TASK DETAILS
Within the listing below, determine how many lines hold the word "includes". Give the number with no commentary.

DATA FOR THIS EXERCISE

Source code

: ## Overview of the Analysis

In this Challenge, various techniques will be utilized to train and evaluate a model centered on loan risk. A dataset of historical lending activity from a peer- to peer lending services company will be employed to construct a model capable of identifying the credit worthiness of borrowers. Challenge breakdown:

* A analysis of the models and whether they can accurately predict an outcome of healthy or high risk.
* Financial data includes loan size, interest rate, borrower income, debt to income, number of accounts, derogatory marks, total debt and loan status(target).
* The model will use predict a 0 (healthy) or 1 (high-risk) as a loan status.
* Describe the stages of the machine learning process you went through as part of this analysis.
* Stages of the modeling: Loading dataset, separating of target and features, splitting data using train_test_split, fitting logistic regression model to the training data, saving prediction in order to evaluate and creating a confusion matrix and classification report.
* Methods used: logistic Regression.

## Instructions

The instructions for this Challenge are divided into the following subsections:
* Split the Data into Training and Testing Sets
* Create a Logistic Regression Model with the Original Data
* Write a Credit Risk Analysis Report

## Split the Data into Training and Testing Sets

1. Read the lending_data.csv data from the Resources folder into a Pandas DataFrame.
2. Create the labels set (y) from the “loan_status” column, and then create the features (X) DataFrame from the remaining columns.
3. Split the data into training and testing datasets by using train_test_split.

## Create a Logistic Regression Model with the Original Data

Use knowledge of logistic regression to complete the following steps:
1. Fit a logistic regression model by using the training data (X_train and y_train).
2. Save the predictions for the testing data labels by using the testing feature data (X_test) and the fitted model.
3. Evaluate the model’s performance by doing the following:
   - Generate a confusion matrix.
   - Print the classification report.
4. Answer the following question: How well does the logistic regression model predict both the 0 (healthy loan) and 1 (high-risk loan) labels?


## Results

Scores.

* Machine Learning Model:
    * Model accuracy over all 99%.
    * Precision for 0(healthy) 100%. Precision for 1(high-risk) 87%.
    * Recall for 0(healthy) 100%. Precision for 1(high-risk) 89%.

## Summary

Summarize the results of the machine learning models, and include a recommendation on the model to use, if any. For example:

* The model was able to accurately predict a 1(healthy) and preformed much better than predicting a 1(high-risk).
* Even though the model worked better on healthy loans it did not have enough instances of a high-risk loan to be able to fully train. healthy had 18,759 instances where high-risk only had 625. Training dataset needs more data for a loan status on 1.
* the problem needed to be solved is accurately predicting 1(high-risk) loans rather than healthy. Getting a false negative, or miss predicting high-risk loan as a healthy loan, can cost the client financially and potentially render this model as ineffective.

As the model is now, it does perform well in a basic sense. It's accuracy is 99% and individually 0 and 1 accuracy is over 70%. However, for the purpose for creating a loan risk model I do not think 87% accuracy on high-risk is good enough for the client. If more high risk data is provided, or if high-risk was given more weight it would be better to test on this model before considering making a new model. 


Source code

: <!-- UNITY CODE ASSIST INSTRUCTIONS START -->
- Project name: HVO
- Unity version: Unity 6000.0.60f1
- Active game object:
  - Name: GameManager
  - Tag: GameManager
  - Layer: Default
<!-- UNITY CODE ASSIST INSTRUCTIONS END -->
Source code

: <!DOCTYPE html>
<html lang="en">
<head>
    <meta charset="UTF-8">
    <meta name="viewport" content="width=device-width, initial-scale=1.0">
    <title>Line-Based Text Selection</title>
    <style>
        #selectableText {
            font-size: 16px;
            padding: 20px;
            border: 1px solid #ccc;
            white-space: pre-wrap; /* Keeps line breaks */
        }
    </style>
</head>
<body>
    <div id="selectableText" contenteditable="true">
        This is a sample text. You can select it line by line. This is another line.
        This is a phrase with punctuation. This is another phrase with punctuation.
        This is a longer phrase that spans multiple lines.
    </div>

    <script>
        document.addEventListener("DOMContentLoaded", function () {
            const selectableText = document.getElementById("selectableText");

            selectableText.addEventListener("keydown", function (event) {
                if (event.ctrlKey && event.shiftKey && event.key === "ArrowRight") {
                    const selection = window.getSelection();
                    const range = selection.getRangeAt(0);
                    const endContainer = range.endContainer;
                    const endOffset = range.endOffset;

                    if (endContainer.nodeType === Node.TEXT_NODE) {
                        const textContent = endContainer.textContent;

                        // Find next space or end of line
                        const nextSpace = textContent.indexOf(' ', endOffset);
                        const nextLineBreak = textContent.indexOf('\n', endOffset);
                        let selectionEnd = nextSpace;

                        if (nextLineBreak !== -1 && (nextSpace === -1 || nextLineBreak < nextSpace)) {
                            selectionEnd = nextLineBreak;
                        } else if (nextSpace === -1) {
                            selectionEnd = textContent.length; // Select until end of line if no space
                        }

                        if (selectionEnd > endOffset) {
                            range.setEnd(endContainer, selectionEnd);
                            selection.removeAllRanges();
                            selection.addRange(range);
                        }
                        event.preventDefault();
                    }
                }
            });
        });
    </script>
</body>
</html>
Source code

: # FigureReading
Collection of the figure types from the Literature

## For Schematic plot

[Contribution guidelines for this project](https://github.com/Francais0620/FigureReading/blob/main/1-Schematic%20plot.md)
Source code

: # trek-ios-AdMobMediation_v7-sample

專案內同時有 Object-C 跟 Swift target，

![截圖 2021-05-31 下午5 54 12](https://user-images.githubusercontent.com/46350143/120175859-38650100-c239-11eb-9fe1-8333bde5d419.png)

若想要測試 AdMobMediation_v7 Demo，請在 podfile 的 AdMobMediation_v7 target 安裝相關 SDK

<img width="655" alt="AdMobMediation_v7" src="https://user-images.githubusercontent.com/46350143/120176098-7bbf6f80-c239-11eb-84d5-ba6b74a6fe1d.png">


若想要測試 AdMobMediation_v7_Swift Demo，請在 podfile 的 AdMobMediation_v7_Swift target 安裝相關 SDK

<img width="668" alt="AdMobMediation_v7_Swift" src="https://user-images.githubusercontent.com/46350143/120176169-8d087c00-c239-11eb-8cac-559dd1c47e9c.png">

---

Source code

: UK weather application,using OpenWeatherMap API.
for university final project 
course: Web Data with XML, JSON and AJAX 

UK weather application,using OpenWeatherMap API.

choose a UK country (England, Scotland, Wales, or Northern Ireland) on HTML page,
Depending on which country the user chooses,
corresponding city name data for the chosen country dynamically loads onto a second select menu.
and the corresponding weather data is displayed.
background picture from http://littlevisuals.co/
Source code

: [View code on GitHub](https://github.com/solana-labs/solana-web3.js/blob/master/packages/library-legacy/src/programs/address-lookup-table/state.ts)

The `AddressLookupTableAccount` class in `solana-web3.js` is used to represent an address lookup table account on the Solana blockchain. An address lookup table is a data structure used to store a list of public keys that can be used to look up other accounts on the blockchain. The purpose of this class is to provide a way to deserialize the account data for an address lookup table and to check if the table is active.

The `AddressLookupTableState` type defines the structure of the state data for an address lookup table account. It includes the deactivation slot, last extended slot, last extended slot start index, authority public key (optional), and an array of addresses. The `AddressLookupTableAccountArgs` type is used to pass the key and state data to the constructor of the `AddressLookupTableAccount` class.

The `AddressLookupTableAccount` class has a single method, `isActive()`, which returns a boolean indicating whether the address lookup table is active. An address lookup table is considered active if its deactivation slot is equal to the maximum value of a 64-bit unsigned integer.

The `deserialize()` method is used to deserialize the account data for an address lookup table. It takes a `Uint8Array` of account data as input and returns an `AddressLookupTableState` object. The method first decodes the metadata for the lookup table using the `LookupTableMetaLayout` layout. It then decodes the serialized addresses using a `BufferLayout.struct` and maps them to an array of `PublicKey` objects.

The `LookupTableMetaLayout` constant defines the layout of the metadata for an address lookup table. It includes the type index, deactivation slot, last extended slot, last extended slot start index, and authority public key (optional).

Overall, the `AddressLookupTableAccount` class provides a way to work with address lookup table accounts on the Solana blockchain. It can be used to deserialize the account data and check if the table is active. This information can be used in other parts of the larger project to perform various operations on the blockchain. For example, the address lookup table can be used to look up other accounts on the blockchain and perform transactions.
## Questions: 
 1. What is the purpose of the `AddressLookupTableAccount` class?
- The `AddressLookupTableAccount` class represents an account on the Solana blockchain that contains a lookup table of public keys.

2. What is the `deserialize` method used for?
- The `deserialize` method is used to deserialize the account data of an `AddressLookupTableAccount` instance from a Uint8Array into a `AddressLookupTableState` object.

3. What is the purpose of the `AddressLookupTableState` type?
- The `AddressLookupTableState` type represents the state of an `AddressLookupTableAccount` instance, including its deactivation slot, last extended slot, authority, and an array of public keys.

RESPONSE AREA
3